Sunday, October 21, 2007

Doan Magnesium Fire Starter Review

Today I practiced making fire, this time using a Doan magnesium fire starter. This is a piece of USGI gear consisting of rectangular bar of magnesium, to which a ferrocerrium rod is glued on one of the long sides. It also has a hole towards one end through which a beaded chain is threaded, and which can be used to secure it to your kit or to keep a striker handy.

The magnesium fire starters are waterproof and don't burn when solid. To use, you scrape the exposed long side of the bar to make a pile of magnesium shavings, which do burn. Once you've got a good pile, which takes some work, you flip the bar over and use a striker to scrape sparks off the ferrocerium rod into the pile. This will then flare up and light your secondary tinder and kindling.

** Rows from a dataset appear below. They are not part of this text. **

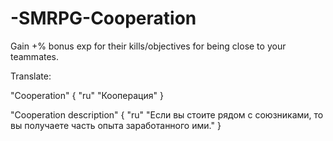 # -SMRPG-Cooperation
Gain +% bonus exp for their kills/objectives for being close to your teammates.

Translate:

"Cooperation"
{
  "ru" "Кооперация"
}

"Cooperation description"
{
  "ru" "Если вы стоите рядом с союзниками, то вы получаете часть опыта заработанного ими."
}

A hacksaw blade snapped in half works fairly well for making the magnesium shavings and for making sparks. However, I used the reamer on my Victorinox Farmer Swiss Army Knife. It's easier to hold and works well.

While the magnesium shavings burn very hot, they don't burn for very long. Thus, it's critical that you make a big enough pile and have enough dry tinder, twigs, and kindling to keep the fire burning once the magnesium shavings burn out in short order.

My secondary tinder was wood shavings sliced off one of the firewood logs I picked up last weekend at Lowe's. The logs were my fuel, as well. They were supposed to be seasoned but still had a fair moisture content, as I discovered once I got the fire going.

I first created a pile of wood shavings then made a small pile of magnesium shavings next to and surrounded by the wood. The magnesium shavings lit after a few strikes from the ferrocerium but I was unable to get a sustained fire going.

Since my daughters were outside with my and wanted to get one with roasting some hot dogs, I switched over to a Bic lighter. However, I wasn't able to get a sustained fire going until I broke out a Coughlin's tinder wad (a wax impregnated cotton ball) and placed it among the coals left over from the burning wood shavings. That and blowing on the fire finally got it going.

Once the fire was going I saw and heard moisture bubbling out the end of the firewood, so it wasn't seasoned enough. It burned with a lot of smoke, too.

I'm not real impressed with the magnesium fire starter. It takes too long and requires too much effort to create a pile of shavings for your stage one tinder. Also, the shavings are so lightweight that the slightest bit of wind blows them around. Finally, the striker rod on the one side of the bar is thin compared to a Swedish Fire Steel, so it throws fewer sparks.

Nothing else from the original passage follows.